Without including any images, repeat the data exactly.

:: Data under study

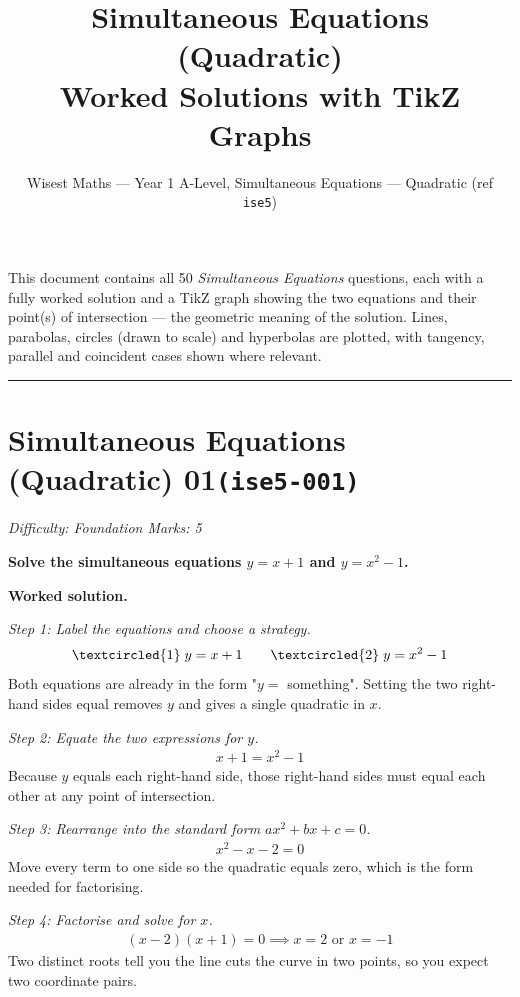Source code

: \documentclass[11pt]{article}
\title{\textbf{Simultaneous Equations (Quadratic)}\\[0.3em]\large Worked Solutions with TikZ Graphs}
\author{Wisest Maths --- Year 1 A-Level, Simultaneous Equations --- Quadratic (ref \texttt{ise5})}
\date{}
\newcommand{\question}[1]{\par\medskip\noindent\textbf{#1}\par}
\begin{document}
\maketitle
\noindent This document contains all 50 \emph{Simultaneous Equations} questions, each with a
fully worked solution and a TikZ graph showing the two equations and their point(s) of intersection --- the
geometric meaning of the solution. Lines, parabolas, circles (drawn to scale) and hyperbolas are plotted, with
tangency, parallel and coincident cases shown where relevant.
\tableofcontents
\bigskip
\hrule

\section*{Simultaneous Equations (Quadratic) 01\quad\small\texttt{(ise5-001)}}
\textit{Difficulty: Foundation \quad\textbar\quad Marks: 5}

\question{Solve the simultaneous equations \( y = x + 1 \) and \( y = x^2 - 1 \).}

\textbf{Worked solution.}

\textit{Step 1: Label the equations and choose a strategy.}
\[\begin{gathered}
\textcircled{1}\; y = x + 1 \qquad \textcircled{2}\; y = x^2 - 1
\end{gathered}\]
Both equations are already in the form "\( y = \) something". Setting the two right-hand sides equal removes \( y \) and gives a single quadratic in \( x \).

\textit{Step 2: Equate the two expressions for \( y \).}
\[\begin{gathered}
x + 1 = x^2 - 1
\end{gathered}\]
Because \( y \) equals each right-hand side, those right-hand sides must equal each other at any point of intersection.

\textit{Step 3: Rearrange into the standard form \( ax^2 + bx + c = 0 \).}
\[\begin{gathered}
x^2 - x - 2 = 0
\end{gathered}\]
Move every term to one side so the quadratic equals zero, which is the form needed for factorising.

\textit{Step 4: Factorise and solve for \( x \).}
\[\begin{gathered}
(x - 2)(x + 1) = 0 \implies x = 2 \text{ or } x = -1
\end{gathered}\]
Two distinct roots tell you the line cuts the curve in two points, so you expect two coordinate pairs.
\end{document}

::::

Reply to the exercise ->
Source code

: \documentclass[11pt]{article}
\title{\textbf{Simultaneous Equations (Quadratic)}\\[0.3em]\large Worked Solutions with TikZ Graphs}
\author{Wisest Maths --- Year 1 A-Level, Simultaneous Equations --- Quadratic (ref \texttt{ise5})}
\date{}
\newcommand{\question}[1]{\par\medskip\noindent\textbf{#1}\par}
\begin{document}
\maketitle
\noindent This document contains all 50 \emph{Simultaneous Equations} questions, each with a
fully worked solution and a TikZ graph showing the two equations and their point(s) of intersection --- the
geometric meaning of the solution. Lines, parabolas, circles (drawn to scale) and hyperbolas are plotted, with
tangency, parallel and coincident cases shown where relevant.
\tableofcontents
\bigskip
\hrule

\section*{Simultaneous Equations (Quadratic) 01\quad\small\texttt{(ise5-001)}}
\textit{Difficulty: Foundation \quad\textbar\quad Marks: 5}

\question{Solve the simultaneous equations \( y = x + 1 \) and \( y = x^2 - 1 \).}

\textbf{Worked solution.}

\textit{Step 1: Label the equations and choose a strategy.}
\[\begin{gathered}
\textcircled{1}\; y = x + 1 \qquad \textcircled{2}\; y = x^2 - 1
\end{gathered}\]
Both equations are already in the form "\( y = \) something". Setting the two right-hand sides equal removes \( y \) and gives a single quadratic in \( x \).

\textit{Step 2: Equate the two expressions for \( y \).}
\[\begin{gathered}
x + 1 = x^2 - 1
\end{gathered}\]
Because \( y \) equals each right-hand side, those right-hand sides must equal each other at any point of intersection.

\textit{Step 3: Rearrange into the standard form \( ax^2 + bx + c = 0 \).}
\[\begin{gathered}
x^2 - x - 2 = 0
\end{gathered}\]
Move every term to one side so the quadratic equals zero, which is the form needed for factorising.

\textit{Step 4: Factorise and solve for \( x \).}
\[\begin{gathered}
(x - 2)(x + 1) = 0 \implies x = 2 \text{ or } x = -1
\end{gathered}\]
Two distinct roots tell you the line cuts the curve in two points, so you expect two coordinate pairs.
\end{document}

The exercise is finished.